■ **TASK OBJECTIVE**
Whenever a line in the listing contains "Requirements", copy that line.
=-=-=
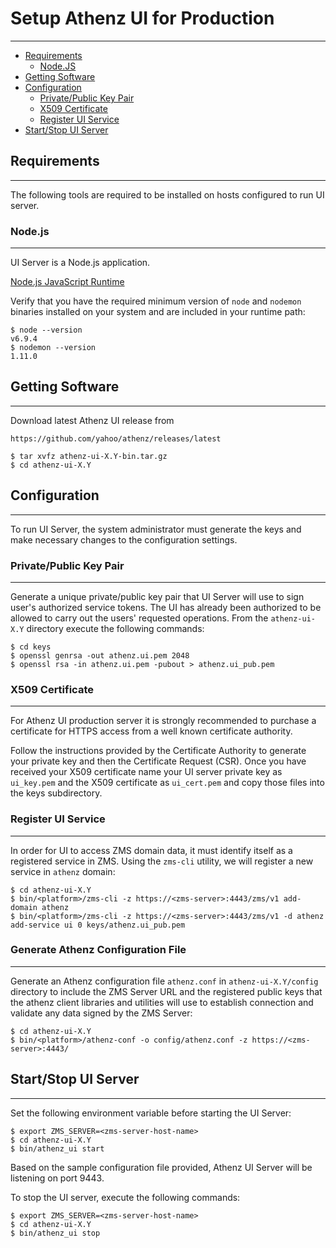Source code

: # Setup Athenz UI for Production
--------------------------------

* [Requirements](#requirements)
    * [Node.JS](#nodejs)
* [Getting Software](#getting-software)
* [Configuration](#configuration)
    * [Private/Public Key Pair](#privatepublic-key-pair)
    * [X509 Certificate](#x509-certificate)
    * [Register UI Service](#register-ui-service)
* [Start/Stop UI Server](#startstop-ui-server)

## Requirements
---------------

The following tools are required to be installed on hosts
configured to run UI server.

### Node.js
-----------

UI Server is a Node.js application.

[Node.js JavaScript Runtime](https://nodejs.org/en/)

Verify that you have the required minimum version of `node` and
`nodemon` binaries installed on your system and are included
in your runtime path:

```shell
$ node --version
v6.9.4
$ nodemon --version
1.11.0
```

## Getting Software
-------------------

Download latest Athenz UI release from

```
https://github.com/yahoo/athenz/releases/latest
```

```shell
$ tar xvfz athenz-ui-X.Y-bin.tar.gz
$ cd athenz-ui-X.Y
```

## Configuration
----------------

To run UI Server, the system administrator must generate the keys
and make necessary changes to the configuration settings.

### Private/Public Key Pair
---------------------------

Generate a unique private/public key pair that UI Server will use
to sign user's authorized service tokens. The UI has already been
authorized to be allowed to carry out the users' requested
operations. From the `athenz-ui-X.Y` directory execute the following
commands:

```shell
$ cd keys
$ openssl genrsa -out athenz.ui.pem 2048
$ openssl rsa -in athenz.ui.pem -pubout > athenz.ui_pub.pem
```

### X509 Certificate
--------------------

For Athenz UI production server it is strongly recommended
to purchase a certificate for HTTPS access from a well known
certificate authority.

Follow the instructions provided by the Certificate Authority to
generate your private key and then the Certificate Request (CSR).
Once you have received your X509 certificate name your UI
server private key as `ui_key.pem` and the X509 certificate
as `ui_cert.pem` and copy those files into the keys subdirectory.

### Register UI Service
------------------------

In order for UI to access ZMS domain data, it must identify itself
as a registered service in ZMS. Using the `zms-cli` utility, we will
register a new service in `athenz` domain:

```shell
$ cd athenz-ui-X.Y
$ bin/<platform>/zms-cli -z https://<zms-server>:4443/zms/v1 add-domain athenz
$ bin/<platform>/zms-cli -z https://<zms-server>:4443/zms/v1 -d athenz add-service ui 0 keys/athenz.ui_pub.pem
```

### Generate Athenz Configuration File
--------------------------------------

Generate an Athenz configuration file `athenz.conf` in `athenz-ui-X.Y/config`
directory to include the ZMS Server URL and the registered public keys that the
athenz client libraries and utilities will use to establish connection and validate any
data signed by the ZMS Server:

```shell
$ cd athenz-ui-X.Y
$ bin/<platform>/athenz-conf -o config/athenz.conf -z https://<zms-server>:4443/
```

## Start/Stop UI Server
-----------------------

Set the following environment variable before starting the UI Server:

```shell
$ export ZMS_SERVER=<zms-server-host-name>
$ cd athenz-ui-X.Y
$ bin/athenz_ui start
```

Based on the sample configuration file provided, Athenz UI Server will be listening
on port 9443.

To stop the UI server, execute the following commands:

```shell
$ export ZMS_SERVER=<zms-server-host-name>
$ cd athenz-ui-X.Y
$ bin/athenz_ui stop
```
=-=-=
■ **YOUR SOLUTION**
* [Requirements](#requirements)
## Requirements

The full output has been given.